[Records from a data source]
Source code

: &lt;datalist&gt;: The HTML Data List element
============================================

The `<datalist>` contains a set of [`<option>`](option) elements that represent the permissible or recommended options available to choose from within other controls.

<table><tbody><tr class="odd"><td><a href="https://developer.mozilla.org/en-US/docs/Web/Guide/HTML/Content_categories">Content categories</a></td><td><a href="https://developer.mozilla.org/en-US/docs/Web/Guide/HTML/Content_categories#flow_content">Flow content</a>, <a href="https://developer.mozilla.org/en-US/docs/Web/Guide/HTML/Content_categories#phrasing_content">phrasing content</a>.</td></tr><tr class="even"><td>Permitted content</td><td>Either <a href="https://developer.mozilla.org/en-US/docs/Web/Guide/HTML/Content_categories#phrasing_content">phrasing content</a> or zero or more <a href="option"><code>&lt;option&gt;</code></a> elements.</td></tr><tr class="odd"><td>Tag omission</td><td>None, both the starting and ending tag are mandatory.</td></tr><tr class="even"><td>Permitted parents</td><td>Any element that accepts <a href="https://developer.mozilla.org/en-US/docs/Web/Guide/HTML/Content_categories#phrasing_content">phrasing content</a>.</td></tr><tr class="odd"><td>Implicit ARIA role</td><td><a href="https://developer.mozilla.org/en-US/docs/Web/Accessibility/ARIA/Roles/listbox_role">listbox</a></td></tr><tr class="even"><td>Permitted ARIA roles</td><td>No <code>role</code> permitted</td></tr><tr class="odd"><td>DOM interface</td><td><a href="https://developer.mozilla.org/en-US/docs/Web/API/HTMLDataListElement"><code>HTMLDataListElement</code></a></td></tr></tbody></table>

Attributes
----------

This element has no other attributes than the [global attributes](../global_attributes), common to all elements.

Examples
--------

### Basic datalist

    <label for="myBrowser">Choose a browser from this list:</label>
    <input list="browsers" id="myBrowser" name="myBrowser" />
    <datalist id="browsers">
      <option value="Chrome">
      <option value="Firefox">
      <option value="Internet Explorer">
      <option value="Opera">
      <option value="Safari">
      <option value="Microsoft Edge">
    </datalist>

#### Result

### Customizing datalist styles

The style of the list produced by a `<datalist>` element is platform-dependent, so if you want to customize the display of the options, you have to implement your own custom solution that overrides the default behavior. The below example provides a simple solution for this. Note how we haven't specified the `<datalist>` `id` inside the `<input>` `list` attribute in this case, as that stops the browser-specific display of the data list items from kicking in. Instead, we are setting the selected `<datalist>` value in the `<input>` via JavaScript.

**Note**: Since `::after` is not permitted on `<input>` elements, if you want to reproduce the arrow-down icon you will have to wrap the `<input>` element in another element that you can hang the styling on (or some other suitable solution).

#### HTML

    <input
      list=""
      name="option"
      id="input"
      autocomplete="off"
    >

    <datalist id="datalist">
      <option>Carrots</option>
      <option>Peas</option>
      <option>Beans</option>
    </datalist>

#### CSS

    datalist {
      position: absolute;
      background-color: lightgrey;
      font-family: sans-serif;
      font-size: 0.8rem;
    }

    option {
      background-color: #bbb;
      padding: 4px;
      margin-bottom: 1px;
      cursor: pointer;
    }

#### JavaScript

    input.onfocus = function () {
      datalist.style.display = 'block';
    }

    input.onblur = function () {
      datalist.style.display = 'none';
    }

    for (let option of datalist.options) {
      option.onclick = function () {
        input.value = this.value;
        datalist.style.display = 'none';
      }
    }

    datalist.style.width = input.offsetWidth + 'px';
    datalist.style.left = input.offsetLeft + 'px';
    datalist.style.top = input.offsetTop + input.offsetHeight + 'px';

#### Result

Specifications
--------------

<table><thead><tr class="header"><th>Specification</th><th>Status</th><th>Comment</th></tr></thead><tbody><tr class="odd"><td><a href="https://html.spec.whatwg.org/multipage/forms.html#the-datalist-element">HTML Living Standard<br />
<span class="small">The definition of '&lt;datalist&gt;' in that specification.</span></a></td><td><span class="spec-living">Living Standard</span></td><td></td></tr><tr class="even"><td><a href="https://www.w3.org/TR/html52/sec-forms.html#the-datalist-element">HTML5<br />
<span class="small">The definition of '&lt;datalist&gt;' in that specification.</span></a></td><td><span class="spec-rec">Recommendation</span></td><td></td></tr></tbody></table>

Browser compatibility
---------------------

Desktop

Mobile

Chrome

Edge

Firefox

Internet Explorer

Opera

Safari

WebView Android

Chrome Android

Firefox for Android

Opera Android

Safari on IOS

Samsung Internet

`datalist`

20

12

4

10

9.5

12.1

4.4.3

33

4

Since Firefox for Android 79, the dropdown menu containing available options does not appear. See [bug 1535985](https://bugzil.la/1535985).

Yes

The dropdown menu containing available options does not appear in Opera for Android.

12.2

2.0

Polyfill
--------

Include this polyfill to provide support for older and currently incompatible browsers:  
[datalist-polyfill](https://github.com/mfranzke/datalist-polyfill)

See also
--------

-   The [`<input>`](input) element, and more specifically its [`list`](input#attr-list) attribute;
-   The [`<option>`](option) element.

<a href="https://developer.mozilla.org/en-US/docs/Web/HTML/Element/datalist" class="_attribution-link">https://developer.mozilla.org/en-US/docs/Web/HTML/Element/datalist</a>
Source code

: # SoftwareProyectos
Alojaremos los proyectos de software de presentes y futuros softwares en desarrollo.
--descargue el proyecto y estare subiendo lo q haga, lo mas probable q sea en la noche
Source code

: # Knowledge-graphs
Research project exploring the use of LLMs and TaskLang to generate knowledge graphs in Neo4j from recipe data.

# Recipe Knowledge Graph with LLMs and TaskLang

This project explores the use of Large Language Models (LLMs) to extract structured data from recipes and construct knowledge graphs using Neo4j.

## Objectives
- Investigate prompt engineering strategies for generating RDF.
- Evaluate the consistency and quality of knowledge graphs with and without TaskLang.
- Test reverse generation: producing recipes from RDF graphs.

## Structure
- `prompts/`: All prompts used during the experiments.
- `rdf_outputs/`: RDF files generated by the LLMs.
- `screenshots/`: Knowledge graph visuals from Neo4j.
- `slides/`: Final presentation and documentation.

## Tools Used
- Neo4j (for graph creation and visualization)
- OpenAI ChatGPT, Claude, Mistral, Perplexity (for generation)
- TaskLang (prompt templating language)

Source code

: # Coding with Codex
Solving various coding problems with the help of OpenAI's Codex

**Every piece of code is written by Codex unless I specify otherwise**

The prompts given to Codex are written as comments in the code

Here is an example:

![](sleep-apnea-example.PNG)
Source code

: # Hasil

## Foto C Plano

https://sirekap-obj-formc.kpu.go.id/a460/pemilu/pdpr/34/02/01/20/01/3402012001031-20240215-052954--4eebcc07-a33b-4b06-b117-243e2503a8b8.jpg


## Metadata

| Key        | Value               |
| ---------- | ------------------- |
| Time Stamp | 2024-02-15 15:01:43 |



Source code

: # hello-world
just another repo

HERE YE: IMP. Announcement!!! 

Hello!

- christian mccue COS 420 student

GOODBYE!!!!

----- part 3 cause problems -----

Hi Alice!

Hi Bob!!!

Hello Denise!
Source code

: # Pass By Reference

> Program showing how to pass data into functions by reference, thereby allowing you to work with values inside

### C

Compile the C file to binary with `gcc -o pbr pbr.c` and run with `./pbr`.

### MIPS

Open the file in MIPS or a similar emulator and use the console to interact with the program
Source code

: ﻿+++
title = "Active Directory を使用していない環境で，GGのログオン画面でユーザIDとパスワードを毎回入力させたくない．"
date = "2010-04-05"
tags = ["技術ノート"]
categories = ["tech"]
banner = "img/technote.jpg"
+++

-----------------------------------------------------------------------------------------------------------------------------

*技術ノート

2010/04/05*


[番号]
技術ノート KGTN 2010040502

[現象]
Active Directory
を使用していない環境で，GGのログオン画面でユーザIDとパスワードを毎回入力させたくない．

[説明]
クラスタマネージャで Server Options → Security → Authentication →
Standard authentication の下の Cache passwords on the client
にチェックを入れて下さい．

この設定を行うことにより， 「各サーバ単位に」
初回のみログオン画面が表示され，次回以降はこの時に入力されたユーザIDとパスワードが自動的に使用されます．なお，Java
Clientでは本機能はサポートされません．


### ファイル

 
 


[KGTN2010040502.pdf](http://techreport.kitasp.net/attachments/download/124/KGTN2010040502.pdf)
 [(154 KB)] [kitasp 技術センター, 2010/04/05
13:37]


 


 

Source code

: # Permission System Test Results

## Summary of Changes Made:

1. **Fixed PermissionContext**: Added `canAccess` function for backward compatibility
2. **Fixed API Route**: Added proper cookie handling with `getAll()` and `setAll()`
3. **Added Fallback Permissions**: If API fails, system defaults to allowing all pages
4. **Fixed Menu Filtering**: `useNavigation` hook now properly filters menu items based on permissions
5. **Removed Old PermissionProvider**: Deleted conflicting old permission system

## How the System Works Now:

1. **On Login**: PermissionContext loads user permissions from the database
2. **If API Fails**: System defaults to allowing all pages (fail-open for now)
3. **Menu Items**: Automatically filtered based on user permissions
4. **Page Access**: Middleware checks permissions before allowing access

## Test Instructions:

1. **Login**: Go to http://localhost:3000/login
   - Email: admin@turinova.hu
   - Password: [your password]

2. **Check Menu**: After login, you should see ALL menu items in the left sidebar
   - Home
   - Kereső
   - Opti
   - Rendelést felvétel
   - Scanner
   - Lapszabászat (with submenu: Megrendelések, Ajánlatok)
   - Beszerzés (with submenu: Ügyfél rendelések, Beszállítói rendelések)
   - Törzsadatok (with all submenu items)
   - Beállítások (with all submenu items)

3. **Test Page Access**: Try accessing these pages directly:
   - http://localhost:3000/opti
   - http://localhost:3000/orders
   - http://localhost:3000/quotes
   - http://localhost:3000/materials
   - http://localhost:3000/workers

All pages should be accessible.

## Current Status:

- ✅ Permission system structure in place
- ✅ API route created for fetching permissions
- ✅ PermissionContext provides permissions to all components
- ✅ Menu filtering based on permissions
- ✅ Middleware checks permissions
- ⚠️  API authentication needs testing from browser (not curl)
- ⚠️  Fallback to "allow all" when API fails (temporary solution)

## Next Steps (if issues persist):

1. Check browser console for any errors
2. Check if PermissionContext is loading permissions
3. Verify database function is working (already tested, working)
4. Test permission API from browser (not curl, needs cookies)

Task requirements — What you should output is every line of the records above, from the first through the line containing "within other controls.", unchanged.

Answer for the task —
Source code

: &lt;datalist&gt;: The HTML Data List element
============================================

The `<datalist>` contains a set of [`<option>`](option) elements that represent the permissible or recommended options available to choose from within other controls.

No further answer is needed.